About this exercise: Number of lines with "management" in the listing: report it, and nothing else.

**** Given records ****

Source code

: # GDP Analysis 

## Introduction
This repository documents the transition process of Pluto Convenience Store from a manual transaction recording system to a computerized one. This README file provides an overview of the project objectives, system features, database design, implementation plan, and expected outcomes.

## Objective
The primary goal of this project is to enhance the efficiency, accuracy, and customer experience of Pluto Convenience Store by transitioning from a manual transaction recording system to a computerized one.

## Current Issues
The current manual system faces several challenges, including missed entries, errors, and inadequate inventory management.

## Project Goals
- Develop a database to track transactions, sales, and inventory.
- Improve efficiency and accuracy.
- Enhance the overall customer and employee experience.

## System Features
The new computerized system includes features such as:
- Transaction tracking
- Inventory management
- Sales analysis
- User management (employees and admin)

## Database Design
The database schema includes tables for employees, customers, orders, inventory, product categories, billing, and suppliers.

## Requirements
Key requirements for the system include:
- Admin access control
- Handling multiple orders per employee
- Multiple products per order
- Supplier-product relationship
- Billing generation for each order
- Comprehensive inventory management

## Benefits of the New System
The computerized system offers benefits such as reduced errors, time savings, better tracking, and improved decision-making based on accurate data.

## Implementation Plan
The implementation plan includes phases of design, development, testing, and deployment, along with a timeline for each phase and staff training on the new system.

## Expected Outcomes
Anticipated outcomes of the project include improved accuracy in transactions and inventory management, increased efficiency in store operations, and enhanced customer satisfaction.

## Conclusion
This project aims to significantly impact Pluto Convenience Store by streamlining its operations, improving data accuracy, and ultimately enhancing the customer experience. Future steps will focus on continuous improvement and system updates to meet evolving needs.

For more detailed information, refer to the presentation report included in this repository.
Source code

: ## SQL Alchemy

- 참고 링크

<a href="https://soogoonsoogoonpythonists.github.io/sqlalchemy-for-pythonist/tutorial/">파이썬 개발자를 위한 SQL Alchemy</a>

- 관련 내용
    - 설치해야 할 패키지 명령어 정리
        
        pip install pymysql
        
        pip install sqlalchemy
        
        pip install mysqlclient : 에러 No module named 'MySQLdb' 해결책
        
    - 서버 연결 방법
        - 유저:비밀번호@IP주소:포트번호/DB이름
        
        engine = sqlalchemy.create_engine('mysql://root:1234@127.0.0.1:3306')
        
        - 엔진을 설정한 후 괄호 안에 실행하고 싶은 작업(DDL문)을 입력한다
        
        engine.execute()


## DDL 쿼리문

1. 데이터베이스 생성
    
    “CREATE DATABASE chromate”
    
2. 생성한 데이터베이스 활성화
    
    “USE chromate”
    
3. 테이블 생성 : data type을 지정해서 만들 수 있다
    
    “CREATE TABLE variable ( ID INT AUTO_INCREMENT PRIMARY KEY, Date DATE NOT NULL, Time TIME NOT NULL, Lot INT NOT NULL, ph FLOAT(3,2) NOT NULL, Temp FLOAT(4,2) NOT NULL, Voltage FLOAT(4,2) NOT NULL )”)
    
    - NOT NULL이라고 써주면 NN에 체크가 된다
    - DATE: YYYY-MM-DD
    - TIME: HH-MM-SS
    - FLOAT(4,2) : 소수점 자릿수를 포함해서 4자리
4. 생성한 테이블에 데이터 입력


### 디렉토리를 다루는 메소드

****
**** Given records ****

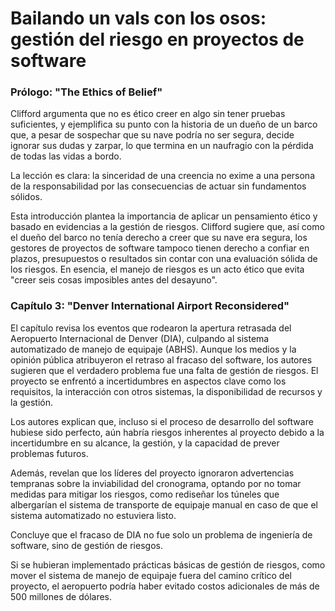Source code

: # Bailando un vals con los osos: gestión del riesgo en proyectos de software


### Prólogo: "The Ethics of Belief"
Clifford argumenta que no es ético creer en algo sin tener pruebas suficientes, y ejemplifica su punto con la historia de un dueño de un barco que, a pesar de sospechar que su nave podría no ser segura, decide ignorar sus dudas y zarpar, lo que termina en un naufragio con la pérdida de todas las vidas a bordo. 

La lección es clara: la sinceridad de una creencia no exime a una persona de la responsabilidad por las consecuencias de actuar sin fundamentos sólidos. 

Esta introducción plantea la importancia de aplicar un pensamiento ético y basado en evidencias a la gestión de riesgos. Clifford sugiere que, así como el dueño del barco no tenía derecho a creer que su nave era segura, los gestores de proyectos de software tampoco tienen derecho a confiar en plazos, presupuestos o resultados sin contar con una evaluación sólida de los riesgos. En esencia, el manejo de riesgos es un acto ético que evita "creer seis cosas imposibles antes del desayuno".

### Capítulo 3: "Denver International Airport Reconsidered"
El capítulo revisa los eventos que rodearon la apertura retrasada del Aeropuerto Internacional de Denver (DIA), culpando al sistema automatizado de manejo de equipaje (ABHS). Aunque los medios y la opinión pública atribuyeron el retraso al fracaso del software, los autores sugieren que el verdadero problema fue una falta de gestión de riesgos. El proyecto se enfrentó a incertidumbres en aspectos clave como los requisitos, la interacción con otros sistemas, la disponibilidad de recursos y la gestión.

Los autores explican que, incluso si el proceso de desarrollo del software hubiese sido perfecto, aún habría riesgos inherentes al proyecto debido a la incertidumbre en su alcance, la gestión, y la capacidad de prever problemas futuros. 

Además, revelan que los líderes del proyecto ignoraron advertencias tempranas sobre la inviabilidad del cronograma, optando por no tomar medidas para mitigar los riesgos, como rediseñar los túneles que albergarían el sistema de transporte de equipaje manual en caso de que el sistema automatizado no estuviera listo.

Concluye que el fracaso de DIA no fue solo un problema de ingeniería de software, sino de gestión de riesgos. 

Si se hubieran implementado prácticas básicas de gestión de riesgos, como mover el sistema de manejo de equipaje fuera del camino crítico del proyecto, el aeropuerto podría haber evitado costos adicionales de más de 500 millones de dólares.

****

Written response: 5